The CBS topper also talked about an imminent renewal for The Big Bang Theory. "We are very close to getting a two-year extension, we're virtually on the two-yard line. So I expect you will hear news about that fairly shortly," Moonves told the Deutsche Bank Media, Internet and Telecom Conference during a session that was webcast.
He projected 48 more episodes of The Big Bang Theory over two years. And he talked about the upcoming Big Bang Theory spinoff series, Little Sheldon. "Picture [Sheldon Cooper] as a 10-year-old boy growing up in Texas, with a very right wing family not used to this 10-year-old genius living in their midst," he said.
During the session Moonves reiterated his support for the pro-business environment promised by the new administration. The CBS topper last year made headlines when he said Trump “may not be good for America, but he's damn good for CBS." (Moonves later called that remark an offhand joke.)
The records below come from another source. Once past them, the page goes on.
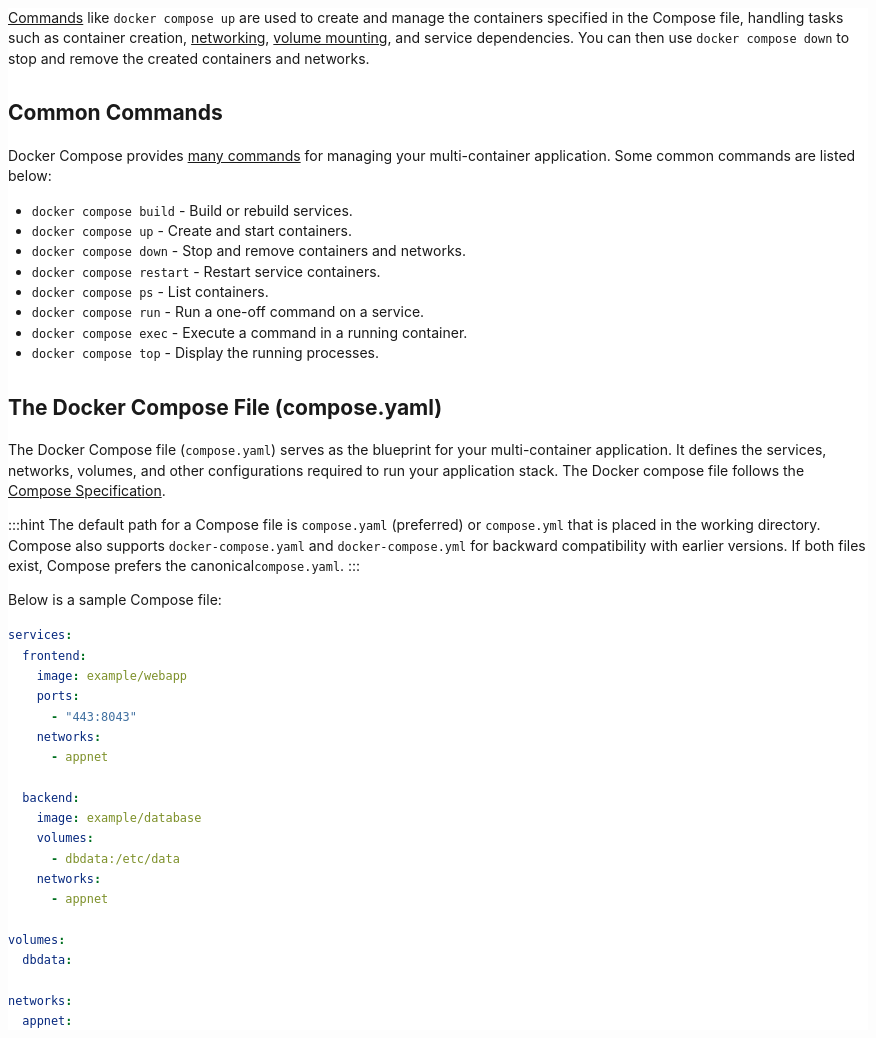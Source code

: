 [Commands](compose.md#common-commands) like `docker compose up` are used to create and manage the containers specified in the Compose file, handling tasks such as container creation, [networking](compose.md#networking), [volume mounting](compose.md#volumes), and service dependencies. You can then use `docker compose down` to stop and remove the created containers and networks.

## Common Commands

Docker Compose provides [many commands](https://docs.docker.com/compose/reference/) for managing your multi-container application. Some common commands are listed below:

* `docker compose build` - Build or rebuild services.
* `docker compose up` - Create and start containers.
* `docker compose down` - Stop and remove containers and networks.
* `docker compose restart` - Restart service containers.
* `docker compose ps` - List containers.
* `docker compose run` - Run a one-off command on a service.
* `docker compose exec` - Execute a command in a running container.
* `docker compose top` - Display the running processes.

## The Docker Compose File (compose.yaml)

The Docker Compose file (`compose.yaml`) serves as the blueprint for your multi-container application. It defines the services, networks, volumes, and other configurations required to run your application stack. The Docker compose file follows the [Compose Specification](https://docs.docker.com/compose/compose-file/).

:::hint
The default path for a Compose file is `compose.yaml` (preferred) or `compose.yml` that is placed in the working directory. Compose also supports `docker-compose.yaml` and `docker-compose.yml` for backward compatibility with earlier versions. If both files exist, Compose prefers the canonical`compose.yaml`.
:::

Below is a sample Compose file:

```yaml title="compose.yaml" showLineNumbers
services:
  frontend:
    image: example/webapp
    ports:
      - "443:8043"
    networks:
      - appnet

  backend:
    image: example/database
    volumes:
      - dbdata:/etc/data
    networks:
      - appnet

volumes:
  dbdata:

networks:
  appnet:
```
Moonves on Tuesday said Trump's ubiquity during his early days in the White House was giving a ratings bump to late night CBS shows like Stephen Colbert's Late Show.
"Stephen Colbert's kind of humor is clearly working now. Obviously Stephen is a big social commentator and the things that are going on in the country with the president...people want to see social commentary, they don't want to see fun and games," he said.
Colbert, who has been aggressively joking about the new president, has seen his show ranked among the most- watched late night talk shows. "Remember in late night, 50 percent of the people are going to like what you do and 50 percent don't," Moonves said.
And Moonves praised Late Late Show host James Corden for becoming an "Internet phenomenon" with his own show and celebrity "Carpool Karaoke" segments. "We went from (David) Letterman and (Craig) Ferguson to this new team that's doing a lot, lot better and has become a major, major profit center, whereas before it wasn't," he said.
Looking ahead to the TV advertising spend at the upcoming upfront sales, Moonves didn't make firm predictions, but looked to gains, especially in cross-platform sales. "People are watching television in very different ways. It's important that we get paid for all of that," he said.
Moonves also praised traditional broadcasting for allowing advertisers to reach mass audiences and measure them better than happens online. He pointed to marketers continuing to shift ad dollars back to linear TV: "I think you're going to see a lot of companies, a lot of their digital budgets, shift back to traditional."
"Digital is sexy. Digital is cool. Digital is important. But if you want to go sell a car, you better go on NCIS, which is watched by 20 million people," Moonves added.
March 7, 7:32 a.m.: Updated headline and article with additional context from Moonves' remarks.